What about healthy food, a challenge when traveling? DietDetective.com and Dr. Charles Platkin of Hunter College and New York School of Public Health produce an annual analysis of airline foods. Among 12 airlines, Delta got high marks for reducing calories and including menu keys for vegan, gluten-free and non-GMO foods. Air Canada was recognized for “keeping nutrients high and calorie counts low for meals.”

Hotels & resorts take wellness out of the gym

Today’s hotel and resort wellness offerings are more than a fitness center with a few pieces of equipment.

Along with renting workout gear, Westin Hotels & Resorts guests can RunWESTIN®, three- and five-mile routes that guests run on their own or, at select locations, join a run led by a Run Concierge. Westin also offers foods to enhance sleep, essential oils to calm guests and the advice of Westin Well-being Experts.

DELOS has created Stay Well, which includes Stay Well rooms and a mobile app with a tool to combat jet lag. Rooms are available in at several Las Vegas properties and six US Marriott properties. Features include dawn simulation lighting, shower infusers to reduce chlorine, aromatherapy and air purification systems.

Six Senses Bhutan, a “multi-lodge wellness circuit” opening in August will present experiences at five lodges based on the pillars of Bhutan’s “Gross National Happiness Index.” In a Skift.com article, Six Sense Hotels Resorts Spas’ CEO Neil Jacobs said, “it’s imperative for his company to continue innovating in the luxury wellness space, because the entire travel industry is coming around to what has always been Six Senses’ fundamental mission promoting wellness as a lifestyle.”

Healthy on the high seas

Cruise lines are addressing wellness through healthier menus, expanded spa options and even amenities like salt rooms found on the Scenic river cruise line.

A CNN post, “The Best Cruises for Wellness and Good Health,” profiles numerous options for healthy cruising including Regent’s “Seven Seas Wellness” tours which “pair wellness-themed shore excursions, like a visit to hydrothermal pools in Sorrento, Italy… with one of five complimentary 50-minute spa services back on board.” Oceania cruise line offers “private yoga sessions overlooking the bay in Monte Carlo, or laughter-immersion workshops at a farmhouse set in the heart of Costa Brava, Spain.’

MSC Cruises‘ has a host of wellness-themed cruises and programs.
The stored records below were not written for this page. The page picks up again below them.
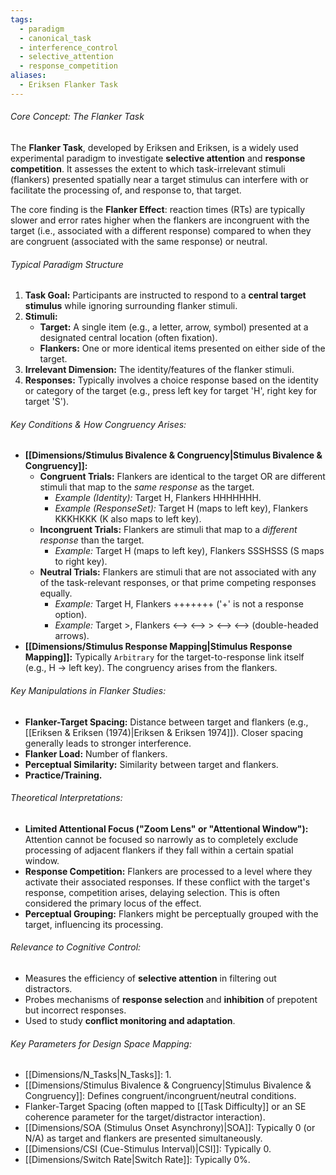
 ```yaml
---
tags:
  - paradigm
  - canonical_task
  - interference_control
  - selective_attention
  - response_competition
aliases:
  - Eriksen Flanker Task
---
```


###### Core Concept: The Flanker Task

The **Flanker Task**, developed by Eriksen and Eriksen, is a widely used experimental paradigm to investigate **selective attention** and **response competition**. It assesses the extent to which task-irrelevant stimuli (flankers) presented spatially near a target stimulus can interfere with or facilitate the processing of, and response to, that target.

The core finding is the **Flanker Effect**: reaction times (RTs) are typically slower and error rates higher when the flankers are incongruent with the target (i.e., associated with a different response) compared to when they are congruent (associated with the same response) or neutral.

###### Typical Paradigm Structure

1.  **Task Goal:** Participants are instructed to respond to a **central target stimulus** while ignoring surrounding flanker stimuli.
2.  **Stimuli:**
    *   **Target:** A single item (e.g., a letter, arrow, symbol) presented at a designated central location (often fixation).
    *   **Flankers:** One or more identical items presented on either side of the target.
3.  **Irrelevant Dimension:** The identity/features of the flanker stimuli.
4.  **Responses:** Typically involves a choice response based on the identity or category of the target (e.g., press left key for target 'H', right key for target 'S').

###### Key Conditions & How Congruency Arises:

*   **[[Dimensions/Stimulus Bivalence & Congruency|Stimulus Bivalence & Congruency]]:**
    *   **Congruent Trials:** Flankers are identical to the target OR are different stimuli that map to the *same response* as the target.
        *   *Example (Identity):* Target H, Flankers HHHHHHH.
        *   *Example (ResponseSet):* Target H (maps to left key), Flankers KKKHKKK (K also maps to left key).
    *   **Incongruent Trials:** Flankers are stimuli that map to a *different response* than the target.
        *   *Example:* Target H (maps to left key), Flankers SSSHSSS (S maps to right key).
    *   **Neutral Trials:** Flankers are stimuli that are not associated with any of the task-relevant responses, or that prime competing responses equally.
        *   *Example:* Target H, Flankers +++++++ ('+' is not a response option).
        *   *Example:* Target >, Flankers <--> <--> > <--> <--> (double-headed arrows).
*   **[[Dimensions/Stimulus Response Mapping|Stimulus Response Mapping]]:** Typically `Arbitrary` for the target-to-response link itself (e.g., H -> left key). The congruency arises from the flankers.

###### Key Manipulations in Flanker Studies:

*   **Flanker-Target Spacing:** Distance between target and flankers (e.g., [[Eriksen & Eriksen (1974)|Eriksen & Eriksen 1974]]). Closer spacing generally leads to stronger interference.
*   **Flanker Load:** Number of flankers.
*   **Perceptual Similarity:** Similarity between target and flankers.
*   **Practice/Training.**

###### Theoretical Interpretations:

*   **Limited Attentional Focus ("Zoom Lens" or "Attentional Window"):** Attention cannot be focused so narrowly as to completely exclude processing of adjacent flankers if they fall within a certain spatial window.
*   **Response Competition:** Flankers are processed to a level where they activate their associated responses. If these conflict with the target's response, competition arises, delaying selection. This is often considered the primary locus of the effect.
*   **Perceptual Grouping:** Flankers might be perceptually grouped with the target, influencing its processing.

###### Relevance to Cognitive Control:

*   Measures the efficiency of **selective attention** in filtering out distractors.
*   Probes mechanisms of **response selection** and **inhibition** of prepotent but incorrect responses.
*   Used to study **conflict monitoring and adaptation**.

###### Key Parameters for Design Space Mapping:

*   [[Dimensions/N_Tasks|N_Tasks]]: 1.
*   [[Dimensions/Stimulus Bivalence & Congruency|Stimulus Bivalence & Congruency]]: Defines congruent/incongruent/neutral conditions.
*   Flanker-Target Spacing (often mapped to [[Task Difficulty]] or an SE coherence parameter for the target/distractor interaction).
*   [[Dimensions/SOA (Stimulus Onset Asynchrony)|SOA]]: Typically 0 (or N/A) as target and flankers are presented simultaneously.
*   [[Dimensions/CSI (Cue-Stimulus Interval)|CSI]]: Typically 0.
*   [[Dimensions/Switch Rate|Switch Rate]]: Typically 0%.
Last year, MSC hosted a Caribbean cruise, “Rejuvenation Vacation at Sea,” in partnership with Weight Watchers, and this year launched “Wellness Experience by Technogym,” which combines fitness classes, special menus, excursions and stateroom amenities.
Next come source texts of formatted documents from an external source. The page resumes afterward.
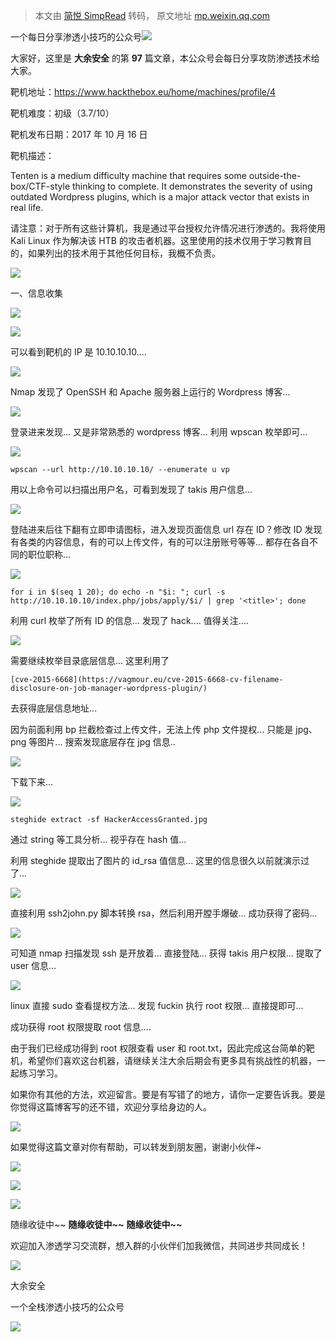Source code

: > 本文由 [简悦 SimpRead](http://ksria.com/simpread/) 转码， 原文地址 [mp.weixin.qq.com](https://mp.weixin.qq.com/s/hzoELeD1eNLmwVbMN2jFZw)

一个每日分享渗透小技巧的公众号![](https://mmbiz.qpic.cn/mmbiz_png/O7dWXt4o5KPTQKiaXksbZia7PmHLPX2vnCWsznInTj3b9TFYtTDIYG6lDGJZYYSv72NsVWF24Kjlo4MT29tEOQSg/640?wx_fmt=png)

  

  

大家好，这里是 **大余安全** 的第 **97** 篇文章，本公众号会每日分享攻防渗透技术给大家。

靶机地址：https://www.hackthebox.eu/home/machines/profile/4

靶机难度：初级（3.7/10）

靶机发布日期：2017 年 10 月 16 日

靶机描述：

Tenten is a medium difficulty machine that requires some outside-the-box/CTF-style thinking to complete. It demonstrates the severity of using outdated Wordpress plugins, which is a major attack vector that exists in real life.

请注意：对于所有这些计算机，我是通过平台授权允许情况进行渗透的。我将使用 Kali Linux 作为解决该 HTB 的攻击者机器。这里使用的技术仅用于学习教育目的，如果列出的技术用于其他任何目标，我概不负责。

![](https://mmbiz.qpic.cn/mmbiz_png/U7IQUFmZG1bqzIhV5HZKbZgWPxEY5MWaGSyMqlAesy0wZeEHzCNMqpzBefwQjV0iaz2Gq8w8d1v4UsOdgJK0a6Q/640?wx_fmt=png)

一、信息收集

![](https://mmbiz.qpic.cn/mmbiz_png/a4ItSXeSn34KK6iaF0mInaXAJY0DKkhF28NjydHiauDm4iauOatMfIFxgh9L8ic23wb77htyqURBGSWK3yib68EZUQQ/640?wx_fmt=png)

![](https://mmbiz.qpic.cn/mmbiz_png/O7dWXt4o5KPSfLdicufnaoLTaicoZY8N9vPrjwsJbrzXYR8w4bwPS8Sxj3YfLuAKVjeGnibjsng8TicFeicQ549bsTQ/640?wx_fmt=png)

可以看到靶机的 IP 是 10.10.10.10....

![](https://mmbiz.qpic.cn/mmbiz_png/O7dWXt4o5KPSfLdicufnaoLTaicoZY8N9vEZjPdw4WFtYYtXYiciaPTmgmO30oaKPMS5CGJBWtYWjjWMAy9G3dxgRg/640?wx_fmt=png)

Nmap 发现了 OpenSSH 和 Apache 服务器上运行的 Wordpress 博客...

![](https://mmbiz.qpic.cn/mmbiz_png/O7dWXt4o5KPSfLdicufnaoLTaicoZY8N9vXOu5lmBmfsLqTkUGqGT8YopJAYPoqkzTicpAcs5iaLtPiaBL3yKnZqPsQ/640?wx_fmt=png)

登录进来发现... 又是非常熟悉的 wordpress 博客... 利用 wpscan 枚举即可...

![](https://mmbiz.qpic.cn/mmbiz_png/O7dWXt4o5KPSfLdicufnaoLTaicoZY8N9viaF4Cyfx4QFfdBicAulAzribGEVxVibVqwP6yIgYbSXEmmX66qyp3alKpg/640?wx_fmt=png)

```
wpscan --url http://10.10.10.10/ --enumerate u vp
```

用以上命令可以扫描出用户名，可看到发现了 takis 用户信息...

![](https://mmbiz.qpic.cn/mmbiz_png/O7dWXt4o5KPSfLdicufnaoLTaicoZY8N9vIwIExGaWWS8436QdADFuCsdt9RJuwufGyVScmSOibYhGucGiaEkicIGGw/640?wx_fmt=png)

登陆进来后往下翻有立即申请图标，进入发现页面信息 url 存在 ID？修改 ID 发现有各类的内容信息，有的可以上传文件，有的可以注册账号等等... 都存在各自不同的职位职称...

![](https://mmbiz.qpic.cn/mmbiz_png/O7dWXt4o5KPSfLdicufnaoLTaicoZY8N9vsiahdTsDcvcFeOaXvAWGEicrogcsLQXKK0vHduRb8ibIzQciaVaaub4m0A/640?wx_fmt=png)

```
for i in $(seq 1 20); do echo -n "$i: "; curl -s http://10.10.10.10/index.php/jobs/apply/$i/ | grep '<title>'; done
```

利用 curl 枚举了所有 ID 的信息... 发现了 hack.... 值得关注....

![](https://mmbiz.qpic.cn/mmbiz_png/O7dWXt4o5KPSfLdicufnaoLTaicoZY8N9vQV1HBkZgloJicXbezsPSDTYqLTQSmoBGLXmaErtQuvPxxAQHu99RGow/640?wx_fmt=png)

需要继续枚举目录底层信息... 这里利用了

```
[cve-2015-6668](https://vagmour.eu/cve-2015-6668-cv-filename-disclosure-on-job-manager-wordpress-plugin/)
```

去获得底层信息地址...  

因为前面利用 bp 拦截检查过上传文件，无法上传 php 文件提权... 只能是 jpg、png 等图片... 搜索发现底层存在 jpg 信息..

![](https://mmbiz.qpic.cn/mmbiz_png/O7dWXt4o5KPSfLdicufnaoLTaicoZY8N9vOKOrHDxJkib2oqC1aYIxnGro9s2cMzUDWMuKIt5AIxvzw3OhDymib0VA/640?wx_fmt=png)

下载下来...

![](https://mmbiz.qpic.cn/mmbiz_png/O7dWXt4o5KPSfLdicufnaoLTaicoZY8N9vMMKWyeyRicS38Ogj0a5QkFqGYBuRLVcADeduick1TpKEkuicZjwzjFicoA/640?wx_fmt=png)

```
steghide extract -sf HackerAccessGranted.jpg
```

通过 string 等工具分析... 视乎存在 hash 值...

利用 steghide 提取出了图片的 id_rsa 值信息... 这里的信息很久以前就演示过了...

![](https://mmbiz.qpic.cn/mmbiz_png/O7dWXt4o5KPSfLdicufnaoLTaicoZY8N9vInuyBBH3rjzUGlnQWP0wGuAUJVXscJvKVCmS6kNVT0fMzibXLQSetbQ/640?wx_fmt=png)

直接利用 ssh2john.py 脚本转换 rsa，然后利用开膛手爆破... 成功获得了密码...

![](https://mmbiz.qpic.cn/mmbiz_png/O7dWXt4o5KPSfLdicufnaoLTaicoZY8N9vcbH5W27iclUF73MectqwgNuduzUdGvq2ibd76VnK8OTribFhavYqdbkoA/640?wx_fmt=png)

可知道 nmap 扫描发现 ssh 是开放着... 直接登陆... 获得 takis 用户权限... 提取了 user 信息...

![](https://mmbiz.qpic.cn/mmbiz_png/O7dWXt4o5KPSfLdicufnaoLTaicoZY8N9vArvnJhTklzdvTcDhRClpdVQ4L0lA8JkM8REqAG0icpNicia7X6HOz8CIQ/640?wx_fmt=png)

linux 直接 sudo 查看提权方法... 发现 fuckin 执行 root 权限... 直接提即可...

成功获得 root 权限提取 root 信息....

由于我们已经成功得到 root 权限查看 user 和 root.txt，因此完成这台简单的靶机，希望你们喜欢这台机器，请继续关注大余后期会有更多具有挑战性的机器，一起练习学习。

如果你有其他的方法，欢迎留言。要是有写错了的地方，请你一定要告诉我。要是你觉得这篇博客写的还不错，欢迎分享给身边的人。

![](https://mmbiz.qpic.cn/mmbiz_png/U7IQUFmZG1bqzIhV5HZKbZgWPxEY5MWaGSyMqlAesy0wZeEHzCNMqpzBefwQjV0iaz2Gq8w8d1v4UsOdgJK0a6Q/640?wx_fmt=png)

如果觉得这篇文章对你有帮助，可以转发到朋友圈，谢谢小伙伴~

![](https://mmbiz.qpic.cn/mmbiz_png/c5xrRn4430AnqkfAJc38Vpnc5XiaADLTjiciciaibYU4EHw3Nuh7YMtuB0hz3sb8Em9iatt5skAsibuuysPLdLY5LtWOw/640?wx_fmt=png)

![](https://mmbiz.qpic.cn/mmbiz_png/p3lIbvldZiabdI5iaCb3icRhtygUuo2sp6Hcdq0ANlpy5W3gL628uq032jsoVnGnl6HdGrgDXjfazFtkp6IInibDdQ/640?wx_fmt=png)

![](https://mmbiz.qpic.cn/mmbiz_png/O7dWXt4o5KPqjaFWwyrrhiciahSpOibxqKvSIFX0iaPcG00CjYIwQDwIDeIicmFMlOVNyhWYVSE8pJK566UK3YOUNWQ/640?wx_fmt=png)

随缘收徒中~~ **随缘收徒中~~** **随缘收徒中~~**

欢迎加入渗透学习交流群，想入群的小伙伴们加我微信，共同进步共同成长！

![](https://mmbiz.qpic.cn/mmbiz_png/ndicuTO22p6ibN1yF91ZicoggaJJZX3vQ77Vhx81O5GRyfuQoBRjpaUyLOErsSo8PwNYlT1XzZ6fbwQuXBRKf4j3Q/640?wx_fmt=png)  

大余安全

一个全栈渗透小技巧的公众号

![](https://mmbiz.qpic.cn/mmbiz_png/O7dWXt4o5KPTQKiaXksbZia7PmHLPX2vnCSsnsc7MHh257oYRic1MOT8qibABNUEnTq9DUL7QBwnS52EheJf4m8iaTQ/640?wx_fmt=png)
Diverse tours & activities encourage wellbeing 

Travelers have much to choose from when looking for tours and activities that will support health, wellness and mindfulness.

According to Booking.com, 56% of travelers say they want walking or hiking trips in 2018. They also found that in 2018 travelers are interested in ”visiting a spa or receiving beauty treatments (33%), cycling (24%), water sport activities (22%), taking a full body detox holiday (17%), going on a yoga retreat (16%), running (16%) and undertaking meditation/mindfulness (15%).”
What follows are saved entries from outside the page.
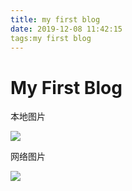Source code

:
 ```yaml
---
title: my first blog
date: 2019-12-08 11:42:15
tags:my first blog
---
```


# My First Blog

本地图片

![](/images/1.jpg)



网络图片

![](https://up.enterdesk.com/edpic_source/72/1b/d0/721bd00100820f736d6c76e8c25095ae.jpg)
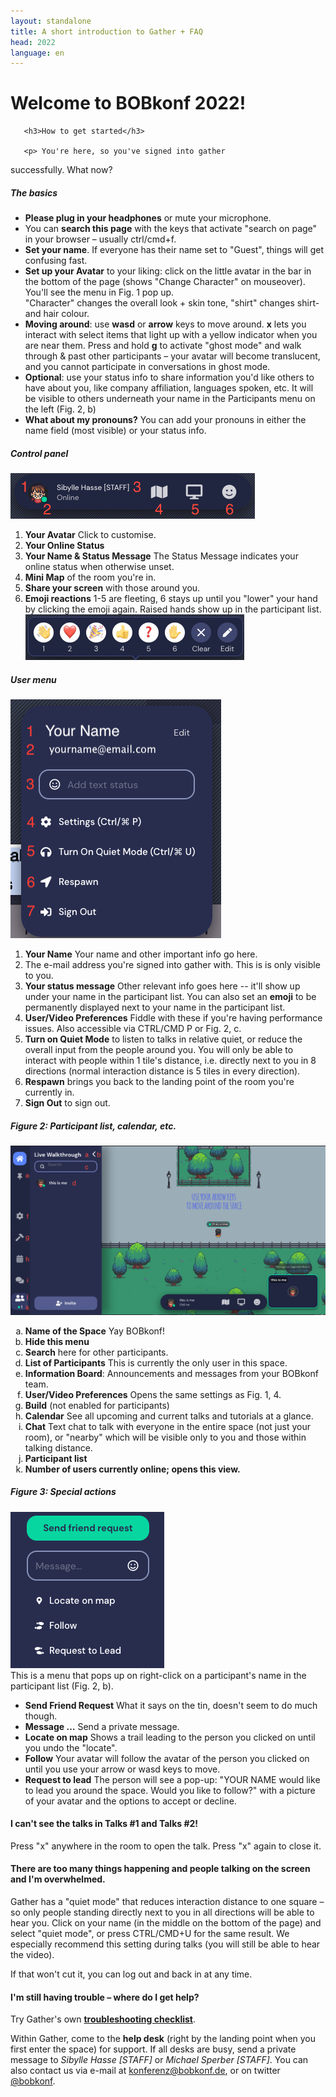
 ```yaml
---
layout: standalone
title: A short introduction to Gather + FAQ
head: 2022
language: en
---
```

 
<div class="container"> <div class="main" > <h1>Welcome to BOBkonf
  2022!</h1>

	   <h3>How to get started</h3>
  
	   <p> You're here, so you've signed into gather
 successfully. What now?</p>

<h5>The basics</h5>

<ul>
<li><strong>Please plug in your headphones</strong> or mute your microphone.</li>
<li>You can <strong>search this page</strong> with the keys that activate "search
on page" in your browser – usually ctrl/cmd+f.</li>
<li><strong>Set your name</strong>. If everyone has their name set to "Guest", things will get confusing fast.</li>

<li><strong>Set up your Avatar</strong> to your liking: click on the little avatar in
 the bar in the bottom of the page (shows "Change Character" on
 mouseover). You'll see the menu in Fig. 1 pop up.<br/>"Character"
 changes the overall look + skin tone, "shirt" changes shirt- and hair
 colour.</li>

<li><strong>Moving around</strong>: use <strong>wasd</strong> or <strong>arrow</strong>
 keys to move around. <strong>x</strong> lets you interact with select
 items that light up with a yellow indicator when you are near
 them. Press and hold <strong>g</strong> to activate "ghost mode" and
 walk through & past other participants – your avatar will become
 translucent, and you cannot participate in conversations in ghost
 mode.</li>

<li><strong>Optional</strong>: use your status info to share
 information you'd like others to have about you, like company affiliation,
 languages spoken, etc. It will be visible to others
 underneath your name in the Participants menu on the left (Fig. 2,
 b)</li>

<li><strong>What about my pronouns?</strong> You can add your pronouns
in either the name field (most visible) or your status info.</li>
</ul>

<h5>Control panel</h5>

<p><img src="/images/gatheruserpanel2022.png"></p>
<ol><li><strong>Your Avatar</strong> Click to customise.</li>
<li><strong>Your Online Status</strong></li> <li><strong>Your Name &
Status Message</strong> The Status Message indicates your online
status when otherwise unset.</li> <li><strong>Mini Map</strong> of the
room you're in.</li> <li><strong>Share your screen</strong> with those
around you.</li> <li><strong>Emoji reactions</strong> 1-5 are
fleeting, 6 stays up until you "lower" your hand by clicking the emoji
again. Raised hands show up in the participant list.</li><img
src="/images/gatherreactionemoji.png"></ol>


<h5>User menu</h5>
<p> <img src="/images/gatherfig1-2022.png">
</p>
<ol> <li><strong>Your
Name</strong> Your name and other important info go here.</li><li>The
e-mail address you're signed into gather with. This is is only visible
to you.</li> <li><strong>Your status message</strong> Other relevant
info goes here -- it'll show up under your name in the participant
list.  You can also set an <strong>emoji</strong> to be permanently
displayed next to your name in the participant list.</li>
<li><strong>User/Video Preferences</strong> Fiddle with these if
you're having performance issues. Also accessible via CTRL/CMD P or
Fig. 2, c.</li> <li><strong>Turn on Quiet Mode</strong> to listen to
talks in relative quiet, or reduce the overall input from the people
around you. You will only be able to interact with people within 1
tile's distance, i.e. directly next to you in 8 directions (normal
interaction distance is 5 tiles in every direction).</li>
<li><strong>Respawn</strong> brings you back to the landing point of
the room you're currently in.</li> <li><strong>Sign Out</strong> to
sign out.</li> </ol>

<h5>Figure 2: Participant list, calendar, etc.</h5> <p><img
src="/images/gatherfig2-2022.png"> <ol type="a">
 <li><strong>Name of the Space</strong>
Yay BOBkonf!</li> <li><strong>Hide this menu</strong></li>
<li><strong>Search</strong> here for other participants.</li>
<li><strong>List of Participants</strong> This is currently the only
user in this space.</li>
<li><strong>Information Board</strong>: Announcements and messages from your BOBkonf team.</li><li><strong>User/Video Preferences</strong>
Opens the same settings as Fig. 1, 4.</li> <li><strong>Build</strong> (not
enabled for participants)</li> <li><strong>Calendar</strong> See all
upcoming and current talks and tutorials at a glance.</li>
<li><strong>Chat</strong> Text chat to talk with everyone in the
entire space (not just your room), or "nearby" which will be visible
only to you and those within talking distance.</li>
<li><strong>Participant list</strong></li> <li><strong>Number of users
currently online; opens this view.</strong></li> </ol></p>

<h5>Figure 3: Special actions</h5> <p><img
src="/images/gatherfig3-2022.png" width="246" height="250"><br/> This is a
menu that pops up on right-click on a participant's name in the
participant list (Fig. 2, b).  <ul> <li><strong>Send Friend
Request</strong> What it says on the tin, doesn't seem to do much
though.</li> <li><strong>Message …</strong> Send a private
message.</li> <li><strong>Locate on map</strong> Shows a trail leading
to the person you clicked on until you undo the "locate".</li>
<li><strong>Follow</strong> Your avatar will follow the avatar of the
person you clicked on until you use your arrow or wasd keys to
move.</li><li><strong>Request to lead</strong> The person will see a pop-up: "YOUR NAME would like to lead you around the space. Would you like to follow?" with a picture of your avatar and the options to accept or decline. </li></ul></p>

<h4>I can't see the talks in Talks #1 and Talks #2!</h4>
<p>Press "x" anywhere in the room to open the talk. Press "x" again to close it.</p>
<h4>There are too many things happening and people talking on the
screen and I'm overwhelmed.</h4> <p>Gather has a "quiet mode" that
reduces interaction distance to one square – so only people standing
directly next to you in all directions will be able to hear you. Click
on your name (in the middle on the bottom of the page) and select
"quiet mode", or press CTRL/CMD+U for the same result. We especially
recommend this setting during talks (you will still be able to hear
the video).<br/>

If that won't cut it, you can log out and back in at any time.</p>


<h4>I'm still having trouble – where do I get help?</h4>

<p>Try Gather's own <strong><a
href="https://support.gather.town/help/troubleshooting-checklist">troubleshooting
checklist</a></strong>.</p> <p> Within Gather, come to the
<strong>help desk</strong> (right by the landing point when you first
enter the space) for support. If all desks are busy, send a private
message to <em>Sibylle Hasse [STAFF]</em> or <em>Michael Sperber
[STAFF]</em>.  You can also contact us via e-mail at <a
href="mailto:konferenz@bobkonf.de">konferenz@bobkonf.de</a>, or on
twitter <a href="https://twitter.com/BOBKonf"
target="_blank">@bobkonf</a>.</p>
The New York Times reports that Intrepid Travel expects to increase “wellness-focused group trips” from 20 last year to 50 this year. The company’s travel director claims “the number of travelers who booked them increased significantly in 2017 — in the United States alone, the jump was 88 percent from 2016.”

“Hundreds (and hundreds) of journey-based wellness trips…happen every year,” states the 2018 Global Wellness Trends Report, ranging from “Shakti Kumaon’s jaw-dropping, mind-opening walking tours through the Himalayas with everything from stays in ancient village houses to organic meals and yoga set in pine forests to Puakai Healing’s spiritual journeys through Peru’s Sacred Valley with pilgrimages to ancient Incan sites, amazing yoga and fire ceremonies.”

Whether it’s called mindfulness travel or wellness travel, all sectors of travel are incorporating healthier, relaxing and rejuvenating options into their offerings. Increasing interest and sustained growth across the globe is making wellness travel more than a fad and more of a commonplace.